Last Successfully Run: July 24, 2024

This notebook will demonstrate how to use the rail.interfaces package to construct an object that can estimate p(z) either for every object in an input catalog file that contains fluxes in various bands, or from a dictionary of numpy arrays with fluxes in band.

In [None]:
# standard utility imports
import matplotlib.pyplot as plt
import numpy as np

In [None]:
# rail-related inputs
import qp
from rail.utils.path_utils import find_rail_file

In [None]:
# import the PZFactory that we will use as the interface
from rail.interfaces import PZFactory

In [None]:
# find a catalog file with 10 object for a quick demonstration
input_file = find_rail_file('examples_data/testdata/validation_10gal.hdf5')

In [None]:
help(PZFactory)

We are going to use a `TrainZEstimator` which just returns the same pdf (typically the overall z distribution of the training sample) every time.

In [None]:
stage = PZFactory.build_cat_estimator_stage(
    stage_name = 'train_z',
    class_name = 'TrainZEstimator',
    module_name = 'rail.estimation.algos.train_z',
    model_path = 'model_inform_trainz.pkl',
    data_path = 'dummy.in',
)

Note that we cached the stage object so that we don't have to recreate it each time we want it

In [None]:
check_stage = PZFactory.get_cat_estimator_stage('train_z')
assert check_stage == stage

Here we evalute a single p(z)

In [None]:
out_single = PZFactory.estimate_single_pz(stage, {'d':np.array([1,1])})

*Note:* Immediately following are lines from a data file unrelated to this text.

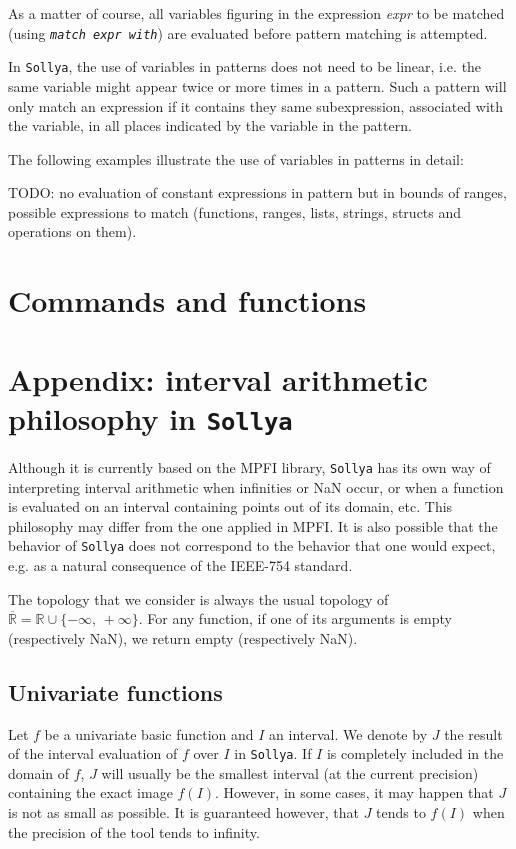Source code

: \documentclass[a4paper]{article}
\newcommand{\key}[1]{\texttt{#1}}
\newcommand{\sollya}{\texttt{Sollya}\xspace}
\begin{document}
As a matter of course, all variables figuring in the expression {\it
  expr} to be matched (using {\it \key{match expr with}}) are
evaluated before pattern matching is attempted.

In \sollya, the use of variables in patterns does not need to be
linear, i.e.  the same variable might appear twice or more times in a
pattern. Such a pattern will only match an expression if it contains
they same subexpression, associated with the variable, in all places 
indicated by the variable in the pattern.

The following examples illustrate the use of variables in patterns in
detail:






TODO: no evaluation of constant expressions in pattern but in
bounds of ranges, possible expressions to match (functions, ranges,
lists, strings, structs and operations on them).



\section{Commands and functions}



\newpage
\section{Appendix: interval arithmetic philosophy in \sollya}
\label{IntervalArithmeticPhilopshy}

Although it is currently based on the MPFI library, \sollya has its own way of interpreting interval arithmetic when infinities or NaN occur, or when a function is evaluated on an interval containing points out of its domain, etc. This philosophy may differ from the one applied in MPFI. It is also possible that the behavior of \sollya does not correspond to the behavior that one would expect, e.g. as a natural consequence of the IEEE-754 standard.

The topology that we consider is always the usual topology of $\overline{\mathbb{R}} = \mathbb{R} \cup \{-\infty,\,+\infty\}$. For any function, if one of its arguments is empty (respectively NaN), we return empty (respectively NaN).

\subsection{Univariate functions}
Let $f$ be a univariate basic function and $I$ an interval. We denote by $J$ the result of the interval evaluation of $f$ over $I$ in \sollya. If $I$ is completely included in the domain of $f$, $J$ will usually be the smallest interval (at the current precision) containing the exact image $f(I)$. However, in some cases, it may happen that $J$ is not as small as possible. It is guaranteed however, that $J$ tends to $f(I)$ when the precision of the tool tends to infinity.
\end{document}
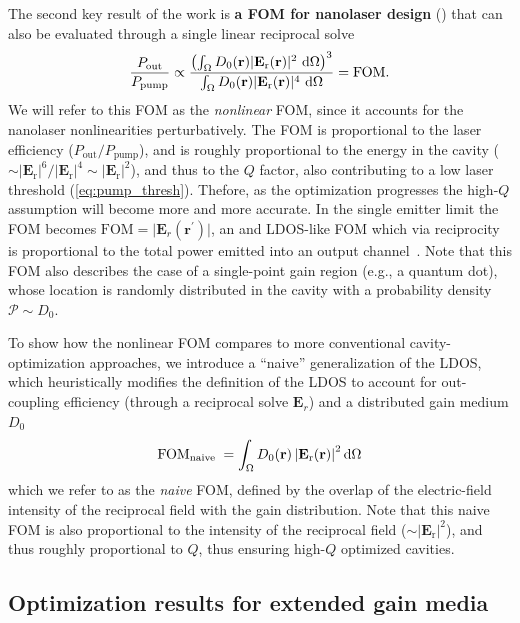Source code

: The second key result of the work is \textbf{a FOM for nanolaser design} () that can also be evaluated through a single linear reciprocal solve~\cite{ownpub4}
\begin{equation}\label{eq:eff_nl}
    \frac{P_\text{out}}{P_\text{pump}} \propto \frac{\left( \int_{\Omega} D_0(\mathbf{r})|\mathbf{E}_{\text{r}}(\mathbf{r})|^2 \,  \mathop{}\!\text{d} \Omega \right)^3} {\int_{\Omega} D_0(\mathbf{r}) |\mathbf{E}_{\text{r}}(\mathbf{r})|^4 \,  \mathop{}\!\text{d} \Omega} = \text{FOM}.
\end{equation}
We will refer to this FOM as the \emph{nonlinear} FOM, since it accounts for the nanolaser nonlinearities perturbatively. The FOM is proportional to the laser efficiency ($P_\text{out}/P_\text{pump}$), and is roughly proportional 
to the energy in the cavity ($\sim |\mathbf{E}_{\text{r}}|^6 / |\mathbf{E}_{\text{r}}|^4 \sim |\mathbf{E}_{\text{r}}|^2$), and thus to the $Q$ factor, also contributing to a low
laser threshold (\eqref{eq:pump_thresh}). Thefore, as the optimization progresses the high-$Q$ assumption will become more and more accurate. In the single emitter limit the FOM becomes
$\text{FOM}=\vert \mathbf{E}_{r}(\mathbf{r}^\prime) \vert$, an
and LDOS-like FOM which via reciprocity is proportional to the total power emitted into an output channel~\cite[App.~C]{reci}. Note that this FOM also describes the case of a single-point gain region (e.g., a quantum dot),
whose location is randomly distributed in the cavity with a probability density $\mathcal{P} \sim D_0$. 

To show how the nonlinear FOM compares to more conventional cavity-optimization approaches, we introduce a “naive” generalization of the LDOS, which heuristically modifies the definition
of the LDOS to account for out-coupling efficiency (through a reciprocal solve $\mathbf{E}_r$) and a distributed gain
medium $D_0$
\begin{equation}\label{eq:SEL}
    \text{FOM}_{\text {naive }}=\int_{\Omega} D_0(\mathbf{r})\left|\mathbf{E}_{\text{r}}(\mathbf{r})\right|^2 \mathop{}\!\text{d} \Omega
\end{equation}
which we refer to as the \emph{naive} FOM, defined by the overlap of the electric-field intensity of the reciprocal field with the gain distribution.
Note that this naive FOM is also proportional to the intensity of the reciprocal field ($\sim |\mathbf{E}_{\text{r}}|^2$), and thus roughly proportional to $Q$, thus ensuring 
high-$Q$ optimized cavities.

\subsection*{Optimization results for extended gain media}

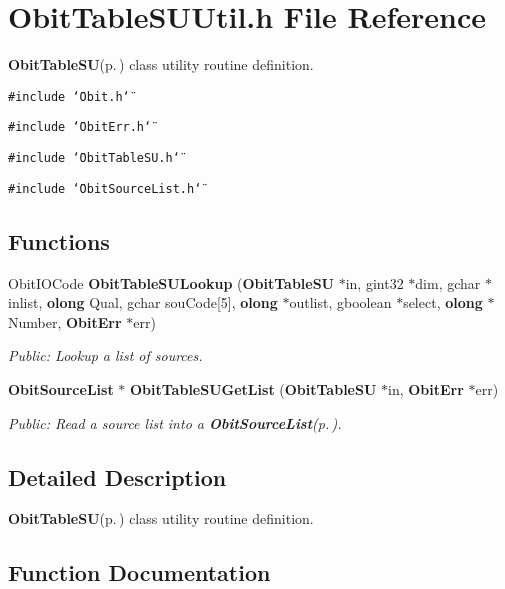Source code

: \section{Obit\-Table\-SUUtil.h File Reference}
\label{ObitTableSUUtil_8h}
{\bf Obit\-Table\-SU}{\rm (p.\,\pageref{structObitTableSU})} class utility routine definition. 

{\tt \#include \char`\"{}Obit.h\char`\"{}}\par
{\tt \#include \char`\"{}Obit\-Err.h\char`\"{}}\par
{\tt \#include \char`\"{}Obit\-Table\-SU.h\char`\"{}}\par
{\tt \#include \char`\"{}Obit\-Source\-List.h\char`\"{}}\par
\subsection*{Functions}
\begin{CompactItemize}
\item 
Obit\-IOCode {\bf Obit\-Table\-SULookup} ({\bf Obit\-Table\-SU} $\ast$in, gint32 $\ast$dim, gchar $\ast$inlist, {\bf olong} Qual, gchar sou\-Code[5], {\bf olong} $\ast$outlist, gboolean $\ast$select, {\bf olong} $\ast$Number, {\bf Obit\-Err} $\ast$err)
\begin{CompactList}\small\item\em Public: Lookup a list of sources. \item\end{CompactList}\item 
{\bf Obit\-Source\-List} $\ast$ {\bf Obit\-Table\-SUGet\-List} ({\bf Obit\-Table\-SU} $\ast$in, {\bf Obit\-Err} $\ast$err)
\begin{CompactList}\small\item\em Public: Read a source list into a {\bf Obit\-Source\-List}{\rm (p.\,\pageref{structObitSourceList})}. \item\end{CompactList}\end{CompactItemize}


\subsection{Detailed Description}
{\bf Obit\-Table\-SU}{\rm (p.\,\pageref{structObitTableSU})} class utility routine definition. 



\subsection{Function Documentation}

Note that the return object is a qp ensemble with a single pdf

In [None]:
out_single

In [None]:
out_single.npdf

We can evaluate the pdf on a grid and plot the values

In [None]:
zgrid = np.linspace(0, 1.5, 151)

In [None]:
_ = plt.plot(zgrid, np.squeeze(out_single.pdf(zgrid)))
_ = plt.xlabel('z')
_ = plt.ylabel('p(z)')

Here we evaluate p(z) for all the objects in a file

In [None]:
out_handle = PZFactory.run_cat_estimator_stage(
    stage,
    input_file,
)

Note that this returns a `DataHandle` that we can use to access the output data.
In this case it has 10 pdfs (one for each input object)

In [None]:
data = qp.read(out_handle.path)

In [None]:
data.npdf

Here we plot the pdf of the first object.  Because train_z returns the same pdf every time, this is identical to the one above.

In [None]:
_ = plt.plot(zgrid, np.squeeze(data[0].pdf(zgrid)))
_ = plt.xlabel('z')
_ = plt.ylabel('p(z)')

Let's clean up after ourselves

In [None]:
import os
try:
    os.unlink('inprogress_output_train_z.hdf5')
except:
    pass
try:
    os.unlink('output_train_z.hdf5')
except:
    pass